Expected Value of Guessing Game
For concreteness, let's say that the number you'll keep guessing first is $1$; then if you get $1$, you'll move on to $2$, and so on.
Then the number of correct guesses you'll have at the end is the longest subsequence $1, 2, 3, \dots, k$ that appears in ascending order in the permutation.
Specifically, the probability of at least $k$ correct guesses is $\frac1{k!}$ for $1 \le k \le n$: the probability that the numbers $1,2,\dots, k$ appear in ascending order.
Therefore the probabily of exactly $k$ correct guesses is $\frac1{k!} - \frac1{(k+1)!}$ when $k<n$, and just $\frac1{n!}$ for $k=n$. The expected number of correct guesses is $$ \sum_{k=1}^{n-1} k \left(\frac1{k!} - \frac1{(k+1)!}\right) + n\left(\frac1{n!}\right) $$ For $1 \le j \le n$ total coefficient of $\frac1{j!}$ that appears anywhere inside the sum is $1$: $\frac1{j!}$ appears with a coefficient of $j$ when $k=j$, and with a coefficient of $-(j-1)$ when $k=j-1$. Therefore the sum can also be written as $$ \sum_{j=1}^n \frac1{j!}. $$ This has no closed form, but as $n \to \infty$, it tends to $e-1 \approx 1.71828$.
Partial answer below. I don't think a closed-form solution exists -- but you could script up a simulation.
However, there are components of this problem that are amenable to simple analysis:
The expected number of guesses to get the first correct guess (let's call this $X_1$ is given by:
$$E[X_1] = \frac{N+1}{2}$$
Derivation:
We know $P(X_1=i) = \frac{1}{N}$ (see a derivation)
Therefore $E[X_1] = \sum_{k=1}^N kP(X_1=i) = \frac{\sum_{k=1}^N k}{N} = \frac{N(N+1)}{2N} \;\;\square$
So, not surprisingly, for $N=9$ we have $E[X_1] = 5$
The tricky part is the branching logic of the subsequent events.

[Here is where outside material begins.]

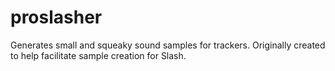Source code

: # proslasher
Generates small and squeaky sound samples for trackers. Originally created to help facilitate sample creation for Slash.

For $X_2$ and beyond, we need to look at conditional expectations. For the second correct guess, we have a new issue (that you identified). If we've guessed $X_1$ times, then one of the $X_1 -1$ numbers that didn't match our first number could be the second number we pick. In that case, $X_2$ does not exist (we can't guess correctly).
The probability that the second number was in one of the slots already guessed at is:
$$\frac{X_1-1}{N-1}$$
Assuming it's not passed then we get the conditional expected value of the number of guesses till you hit that number:
$$E[X_2|X_1] = \frac{N-X_1+1}{2}$$
Turning this around, we can get the distribution of correct guesses ($X$):
$$P(X=1) = \sum_{k=2}^N \frac{k-1}{N-1}\cdot \frac{1}{N}$$
This just says that the second number must be in the $X_1 -1$ positions already guessed that were not the first number you selected.
For $X=2$ we need to have the second number among the "yet to be guessed" slots and the third among those already guessed.
$$P(X=2) = \sum_{k=2}^N \frac{N-1-k}{N(N-1)}\sum_{j=1}^{N-k}\frac{k+j-2}{N-2}\cdot \frac{1}{N-k}$$
This pattern will continue for each value of $X\leq n$
It get's pretty messy, but a simulation script isn't too bad:
from itertools import permutations
N = 4 # we are permuting the first N consecutive integers for this game
guess_sequence = list(range(N)) # doesn't really matter what we pick here
def game(guess_sequence,hidden_sequence) -> int:
correct_guesses = 0
iter_guess = iter(guess_sequence)
current_guess = next(iter_guess)
try:
for i in hidden_sequence:
if i == current_guess:
correct_guesses += 1
current_guess = next(iter_guess)
except StopIteration:
pass
return correct_guesses
results = [game(guess_sequence, x) for x in permutations(guess_sequence)]
counts = [results.count(i) for i in range(1,max(results) + 1)]
n_obs = sum(counts)
hist = [counts[i]/n_obs for i in range(len(counts))]
print(f"counts of X:{counts}")
print(f"pmf of X:{list(round(i,6) for i in hist)}")
print(f"Expected value of X is: {round(1 + sum(i*p_i for i,p_i in enumerate(hist)),4)}")
print(f"CHECKSUM:{sum(hist)}")
What you'll see is that the expected value of $X$ is essentially constant at approx $1.7$ past $n=4$, so it appears your strategy is very unlikely to result in being right more than twice.